-- REQUIRED ACTION --
Among the entries, how many lines hold the word "zskiplistNode"? Respond with that number only.

*** Opening MATERIAL TO PROCESS ***

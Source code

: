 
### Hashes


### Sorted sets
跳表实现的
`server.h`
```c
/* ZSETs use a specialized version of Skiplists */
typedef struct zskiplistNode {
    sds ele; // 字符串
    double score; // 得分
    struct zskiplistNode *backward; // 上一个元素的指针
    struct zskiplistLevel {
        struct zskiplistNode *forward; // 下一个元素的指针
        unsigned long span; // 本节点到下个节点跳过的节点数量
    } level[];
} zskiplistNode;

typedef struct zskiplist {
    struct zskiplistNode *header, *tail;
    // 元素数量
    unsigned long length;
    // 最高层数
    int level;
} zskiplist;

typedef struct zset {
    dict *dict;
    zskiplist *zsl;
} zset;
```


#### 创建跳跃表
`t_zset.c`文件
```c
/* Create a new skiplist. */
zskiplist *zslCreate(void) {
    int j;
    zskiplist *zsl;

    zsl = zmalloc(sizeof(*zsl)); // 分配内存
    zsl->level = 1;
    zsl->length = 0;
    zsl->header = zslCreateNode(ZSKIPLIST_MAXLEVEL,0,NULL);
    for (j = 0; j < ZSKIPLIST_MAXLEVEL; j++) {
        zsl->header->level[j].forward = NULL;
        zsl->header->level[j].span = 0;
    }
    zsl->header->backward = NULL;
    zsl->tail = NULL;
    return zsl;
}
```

*** Closing MATERIAL TO PROCESS ***
*** Opening MATERIAL TO PROCESS ***

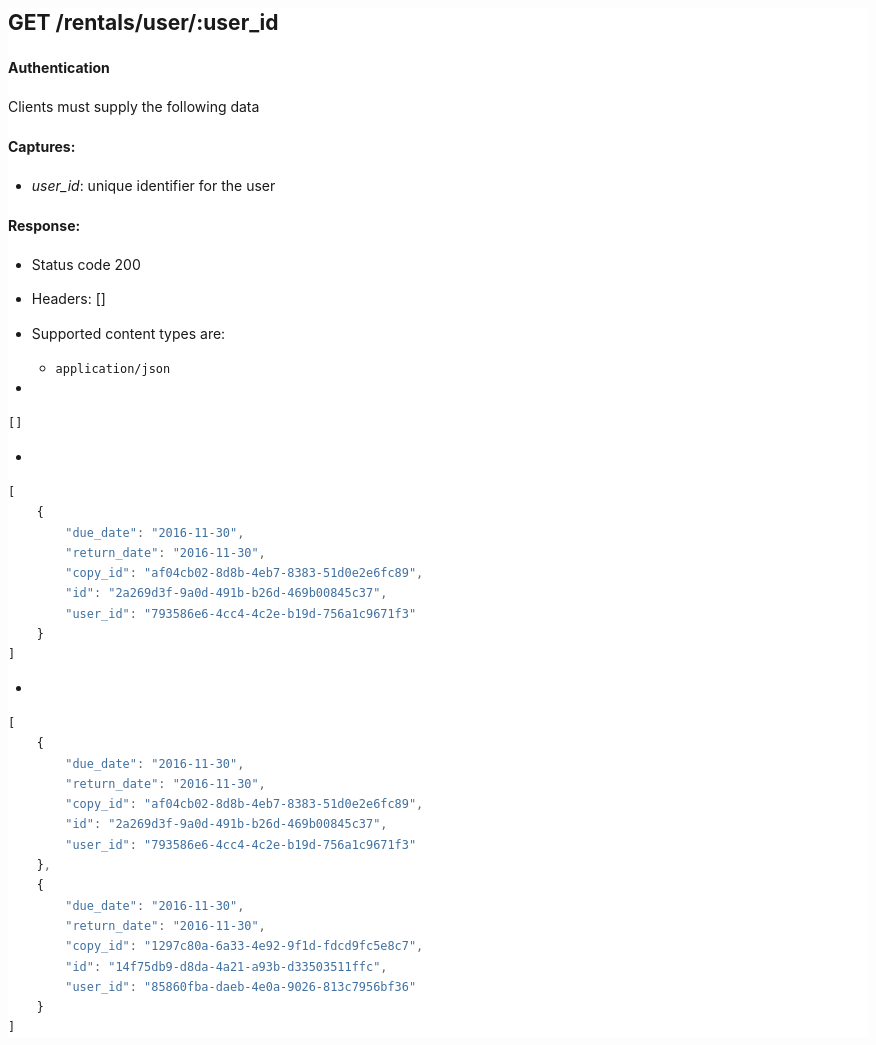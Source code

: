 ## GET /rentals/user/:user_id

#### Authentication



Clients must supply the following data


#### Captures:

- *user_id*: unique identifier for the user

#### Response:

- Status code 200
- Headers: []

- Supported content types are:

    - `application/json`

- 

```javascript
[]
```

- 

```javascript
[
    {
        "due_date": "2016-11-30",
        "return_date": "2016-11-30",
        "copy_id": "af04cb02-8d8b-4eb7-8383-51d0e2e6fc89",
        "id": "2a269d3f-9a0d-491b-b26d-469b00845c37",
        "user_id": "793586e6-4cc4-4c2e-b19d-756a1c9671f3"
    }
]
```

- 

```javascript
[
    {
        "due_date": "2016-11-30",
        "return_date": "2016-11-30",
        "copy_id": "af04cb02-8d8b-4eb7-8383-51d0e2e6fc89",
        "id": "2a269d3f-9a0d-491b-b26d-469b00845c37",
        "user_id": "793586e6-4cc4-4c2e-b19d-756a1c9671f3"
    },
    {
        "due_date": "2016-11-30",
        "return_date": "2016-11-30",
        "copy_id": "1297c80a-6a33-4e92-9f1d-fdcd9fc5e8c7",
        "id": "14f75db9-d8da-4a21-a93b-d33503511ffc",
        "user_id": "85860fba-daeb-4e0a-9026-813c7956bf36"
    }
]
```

*** Closing MATERIAL TO PROCESS ***

-- ANSWER BOX --
5